Чудовищная война! Другие войны направлены против чужеземцев, эта — против самой себя, уничтожая себя собственным ядом. Она настолько злокачественна и разрушительна по своей природе, что губит себя вместе с остальными; и в своей собственной ярости терзает и разрывает себя на части. Мы чаще видим, как она растворяется сама по себе, чем из-за нехватки чего-либо необходимого или силой врага. Всякая дисциплина избегает ее; она приходит, чтобы унять мятеж, и сама полна его; хочет наказать непослушание, и сама является примером; и, будучи использованной для защиты законов, восстает против своих собственных. В каком мы состоянии! Наше лекарство делает нас больными!

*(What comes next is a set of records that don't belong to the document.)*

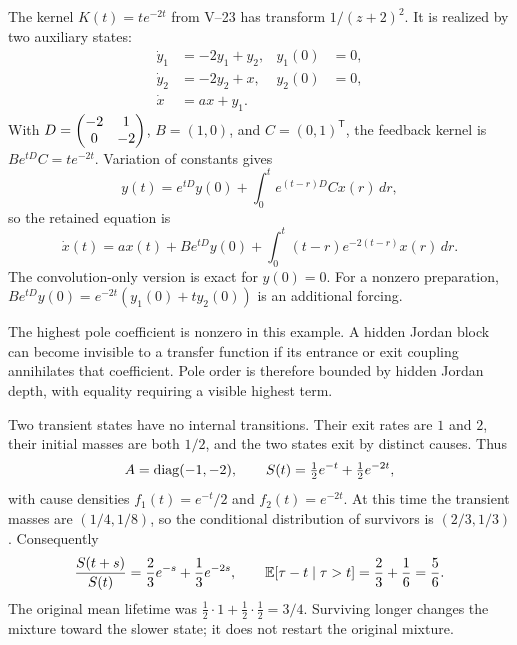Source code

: The kernel $K(t)=te^{-2t}$ from V--23 has transform $1/(z+2)^2$. It is realized by two auxiliary states:
\[
\begin{aligned}
\dot y_1&=-2y_1+y_2,& y_1(0)&=0,\\
\dot y_2&=-2y_2+x,& y_2(0)&=0,\\
\dot x&=a x+y_1.&
\end{aligned}
\]
With $D=\mat{-2&1\\0&-2}$, $B=(1,0)$, and $C=(0,1)^{\mathsf T}$, the feedback kernel is $Be^{tD}C=te^{-2t}$.
Variation of constants gives
\[
y(t)=e^{tD}y(0)+\int_0^t e^{(t-r)D}Cx(r)\,dr,
\]
so the retained equation is
\[
\dot x(t)=a x(t)+Be^{tD}y(0)
+\int_0^t (t-r)e^{-2(t-r)}x(r)\,dr.
\]
The convolution-only version is exact for $y(0)=0$. For a nonzero preparation, $Be^{tD}y(0)=e^{-2t}(y_1(0)+t y_2(0))$ is an additional forcing.

The highest pole coefficient is nonzero in this example. A hidden Jordan block can become invisible to a transfer function if its entrance or exit coupling annihilates that coefficient. Pole order is therefore bounded by hidden Jordan depth, with equality requiring a visible highest term.

Two transient states have no internal transitions. Their exit rates are $1$ and $2$, their initial masses are both $1/2$, and the two states exit by distinct causes. Thus
\[
A=\diag(-1,-2),\qquad
S(t)=\tfrac12e^{-t}+\tfrac12e^{-2t},
\]
with cause densities $f_1(t)=e^{-t}/2$ and $f_2(t)=e^{-2t}$.
At this time the transient masses are $(1/4,1/8)$, so the conditional distribution of survivors is $(2/3,1/3)$. Consequently
\[
\frac{S(t+s)}{S(t)}=\frac23e^{-s}+\frac13e^{-2s},
\qquad
\EE[\tau-t\mid\tau>t]=\frac23+\frac16=\frac56.
\]
The original mean lifetime was $\tfrac12\cdot1+\tfrac12\cdot\tfrac12=3/4$. Surviving longer changes the mixture toward the slower state; it does not restart the original mixture.

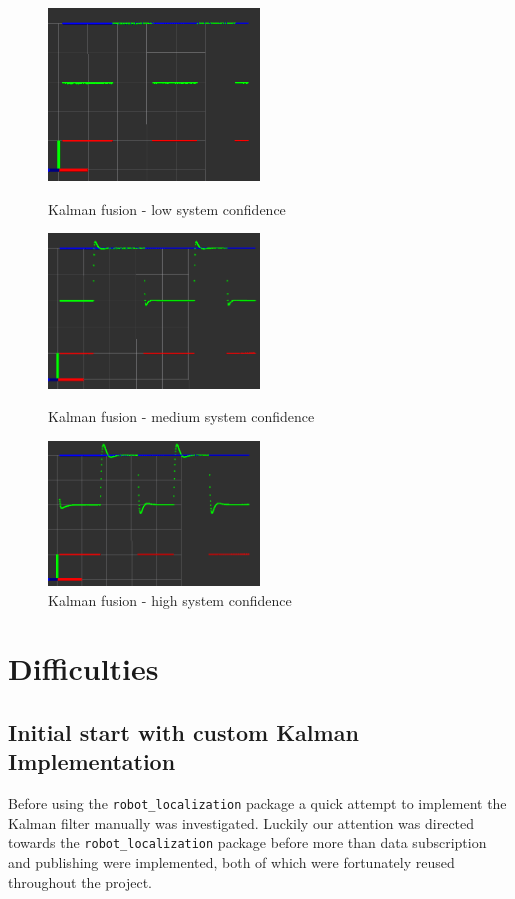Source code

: \begin{figure}[thpb]
      \centering
      \includegraphics[width=0.5\textwidth]{graphics/kalman_fast.png}
      \caption{Kalman fusion - low system confidence}
      \label{Fig: Kalman Fusion - Low}
\vspace{20pt}
      \includegraphics[width=0.5\textwidth]{graphics/kalman_medium.png}
      \caption{Kalman fusion - medium system confidence}
      \label{Fig: Kalman Fusion - Medium}
\vspace{20pt}
      \centering
      \includegraphics[width=0.5\textwidth]{graphics/kalman_slow.png}
      \caption{Kalman fusion - high system confidence}
      \label{Fig: Kalman Fusion - High}
\end{figure}

\section{Difficulties}
\subsection{Initial start with custom Kalman Implementation}
Before using the \texttt{robot\_localization} package a quick attempt to implement the Kalman filter manually was investigated. Luckily our attention was directed towards the \texttt{robot\_localization} package before more than data subscription and publishing were implemented, both of which were fortunately reused throughout the project.

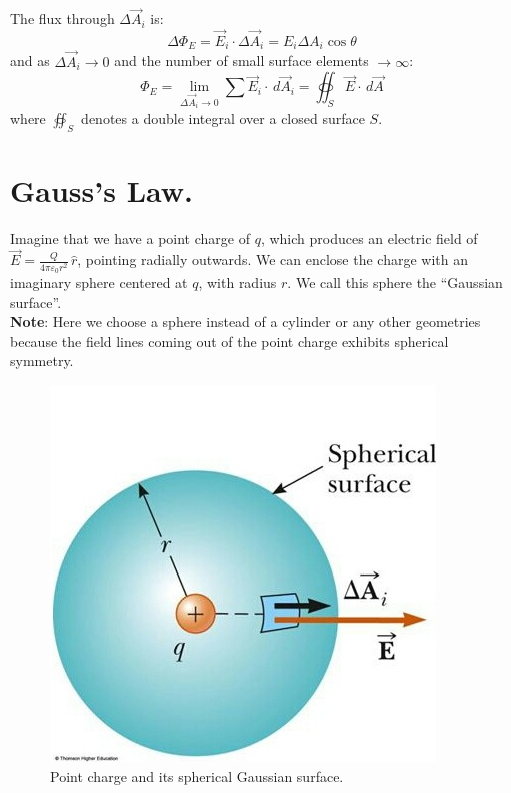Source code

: \documentclass[11pt, letterpaper]{article}
\begin{document}
	The flux through $\Delta\vec{A}_i$ is: \[\Delta \Phi_E = \vec{E}_i\cdot\Delta\vec{A}_i = E_i
	\Delta A_i\cos\theta\] and as $\Delta\vec{A}_i \to 0$ and the number of small surface elements
	$\to \infty$:
	\begin{equation}
		\boxed{\Phi_E = \lim_{\Delta \vec{A}_i \to 0}\sum\vec{E}_i\cdot\, d\vec{A}_i = \oiint_S\vec{E}
		\cdot\, d\vec{A}}
	\end{equation}
	where $\oiint_S$ denotes a double integral over a closed surface $S$.
	
	\section{Gauss's Law.}
	Imagine that we have a point charge of $q$, which produces an electric field of $\vec{E} = 
	\frac{Q}{4\pi\varepsilon_0r^2}\,\hat{r}$, pointing radially outwards. We can enclose the
	charge with an imaginary sphere centered at $q$, with radius $r$. We call this sphere the
	``Gaussian surface''.\\
	\textbf{Note}: Here we choose a sphere instead of a cylinder or any other geometries 
	because the field lines coming out of the point charge exhibits spherical symmetry. 
	\begin{figure}[h!]
		\centering
		\includegraphics[scale=0.3]{sphere}
		\caption{Point charge and its spherical Gaussian surface.}
	\end{figure}
	
\end{document}
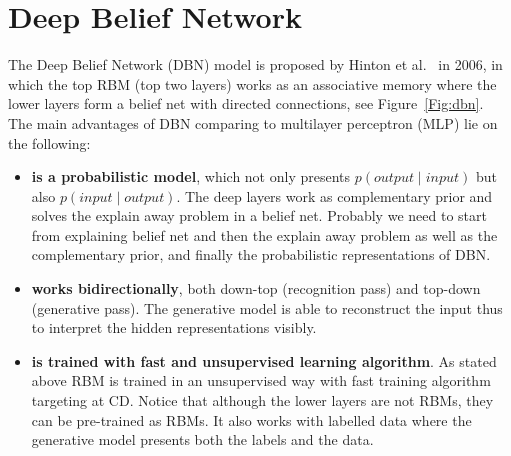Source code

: \section{Deep Belief Network}
The Deep Belief Network (DBN) model is proposed by Hinton et al.~\cite{hinton2006fast} in 2006, in which the top RBM (top two layers) works as an associative memory where the lower layers form a belief net with directed connections, see Figure~\ref{Fig:dbn}. %
The main advantages of DBN comparing to multilayer perceptron (MLP) lie on the following:
	\begin{itemize}
	  \item \textbf{is a probabilistic model}, which not only presents $p(output \mid input)$ but also $p(input \mid output)$.
	  The deep layers work as complementary prior and solves the explain away problem in a belief net.
		Probably we need to start from explaining belief net and then the explain away problem as well as the complementary prior, and finally the probabilistic representations of DBN. 
	  \item \textbf{works bidirectionally}, both down-top (recognition pass) and top-down (generative pass).
	  The generative model is able to reconstruct the input thus to interpret the hidden representations visibly.
	  \item \textbf{is trained with fast and unsupervised learning algorithm}.
	  As stated above RBM is trained in an unsupervised way with fast training algorithm targeting at CD.
	  Notice that although the lower layers are not RBMs, they can be pre-trained as RBMs.
	  It also works with labelled data where the generative model presents both the labels and the data. 
	\end{itemize}
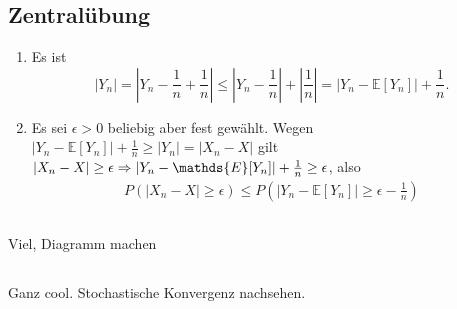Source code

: \documentclass[a4paper]{article}
\begin{document}
\makeexheaderger

\subsection{Zentralübung}

\begin{enumerate}
    \item Es ist 
    \begin{equation*}
        |Y_n| = \left|Y_n - \frac{1}{n} + \frac{1}{n}\right| \leq \left| Y_n - \frac{1}{n} \right| + \left| \frac{1}{n} \right| = |Y_n - \mathds{E}[Y_n]| + \frac{1}{n}\text{.}
    \end{equation*}
    \item Es sei $\epsilon > 0$ beliebig aber fest gewählt. Wegen $|Y_n - \mathds{E}[Y_n]| + \frac{1}{n} \geq |Y_n| = |X_n - X|$ gilt $|X_n - X| \geq \epsilon \then |Y_n - \mathds{E}[Y_n]| + \frac{1}{n} \geq \epsilon$, also 
    \begin{align*}
        P(|X_n - X| \geq \epsilon) \leq P(|Y_n - \mathds{E}[Y_n]| \geq \epsilon - \frac{1}{n}) 
    \end{align*}
\end{enumerate}

\subsection{}

Viel, Diagramm machen

\subsection{}


\subsection{}

Ganz cool. Stochastische Konvergenz nachsehen.
\end{document}
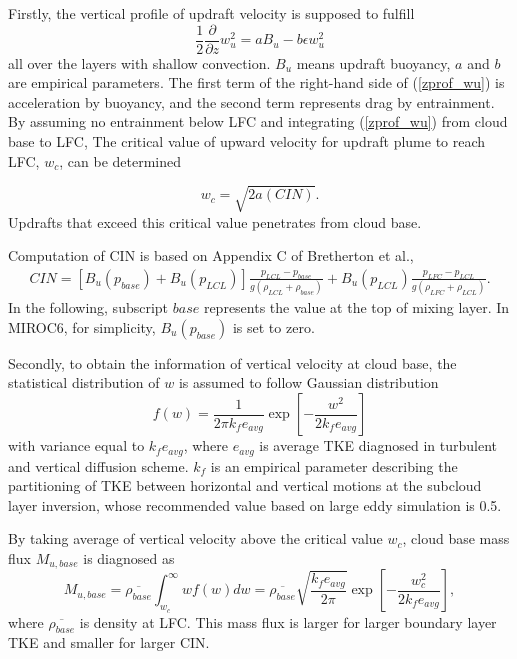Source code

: Firstly, the vertical profile of updraft velocity is supposed to fulfill 
\begin{equation}\label{zprof_wu}
    \frac{1}{2}\frac{\partial}{\partial z}w_u^2=aB_u-b\epsilon w_u^2
\end{equation}
all over the layers with shallow convection. $B_u$ means updraft buoyancy, $a$ and $b$ are empirical parameters. 
The first term of the right-hand side of (\ref{zprof_wu}) is acceleration by buoyancy, and the second term represents drag by entrainment.
By assuming no entrainment below LFC and integrating (\ref{zprof_wu}) from cloud base to LFC, The critical value of upward velocity for updraft plume to reach LFC, $w_c$, can be determined

\begin{equation}\label{wc}
    w_c = \sqrt{2a(CIN)}.
\end{equation}
Updrafts that exceed this critical value penetrates from cloud base.

Computation of CIN is based on Appendix C of Bretherton et al., 
\begin{align}\label{def_CIN}
    CIN = [B_u(p_{base}) + B_u(p_{LCL})]\frac{p_{LCL}-p_{base}}{g(\rho_{LCL}+\rho_{base})} + B_u(p_{LCL})\frac{p_{LFC}-p_{LCL}}{g(\rho_{LFC}+\rho_{LCL})}.
\end{align}
In the following, subscript $\mathit{base}$ represents the value at the top of mixing layer. 
In MIROC6, for simplicity, $B_u(p_{base})$ is set to zero.

Secondly, to obtain the information of vertical velocity at cloud base, the statistical distribution of $w$ is assumed to follow Gaussian distribution
\begin{equation}\label{distr_w}
    f(w) = \frac{1}{2\pi k_f e_{avg}}\exp\left[ -\frac{w^2}{2k_fe_{avg}}\right]
\end{equation}
with variance equal to $k_f e_{avg}$, where $e_{avg}$ is average TKE diagnosed in turbulent and vertical diffusion scheme.
$k_f$ is an empirical parameter describing the partitioning of TKE between horizontal and vertical motions at the subcloud layer inversion, whose recommended value based on large eddy simulation is 0.5.

By taking average of vertical velocity above the critical value $w_c$, cloud base mass flux $M_{u,base}$ is diagnosed as
\begin{equation}\label{Mubase}
    M_{u,base}=\overline{\rho_{base}}\int_{w_c}^{\infty}wf(w)dw =\overline{\rho_{base}}\sqrt{\frac{k_f e_{avg}}{2\pi}}\exp\left[-\frac{w_c^2}{2k_fe_{avg}}\right],
\end{equation}
where $\overline{\rho_{base}}$ is density at LFC.
This mass flux is larger for larger boundary layer TKE and smaller for larger CIN.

«Nostre mal s'empoisonne Du secours qu'on luy donne».

«Exuperat magis, aegrescitque medendo».

«Наша болезнь отравлена самими средствами, которые ей дают». — «Энеида», XII, 46.

«Omnia fanda, nefanda, malo permista furore, Justificam nobis mentem avertere deorum».

«Правое и неправое, всё перемешанное в этой злой ярости, лишило нас защиты богов». — Катулл, «Свадьба Пелея и Фетиды», 405.

В начале этих народных болезней можно отличить здоровых от больных; но когда они продолжаются, как наши, всё тело оказывается зараженным с головы до пят; ни одна часть не свободна от порчи, ибо нет воздуха, который люди вдыхали бы так жадно, который распространялся бы так быстро и проникал бы так глубоко, как воздух распущенности. Наши армии существуют и держатся вместе только благодаря цементу иностранцев; ибо из французов теперь нельзя составить постоянную и регулярную армию. Какой позор! Нет больше никакой дисциплины, кроме той, что мы видим у наемных солдат. Что касается нас, наше поведение на усмотрение каждого, и не начальника, а каждого по-своему. Генералу приходится труднее внутри, чем снаружи; именно он должен следовать, заискивать перед солдатами, уступать им; он один должен подчиняться: всё остальное — распад и полная свобода. Мне приятно наблюдать, сколько малодушия и трусости в амбициях; какими низкими и рабскими путями они должны приходить к своей цели; но мне неприятно видеть, как добрые и благородные натуры, способные к справедливости, каждый день развращаются в управлении и командовании этим хаосом. Долгое терпение порождает привычку; привычка — согласие и подражание. У нас было достаточно плохо сформированных душ, не портя тех, что были благородными и добрыми; так что, если мы продолжим, вряд ли останется кто-то, кому можно доверить здоровье этого нашего государства, если судьбе случится восстановить его:

«Hunc saltem everso juvenem succurrere seclo, Ne prohibete».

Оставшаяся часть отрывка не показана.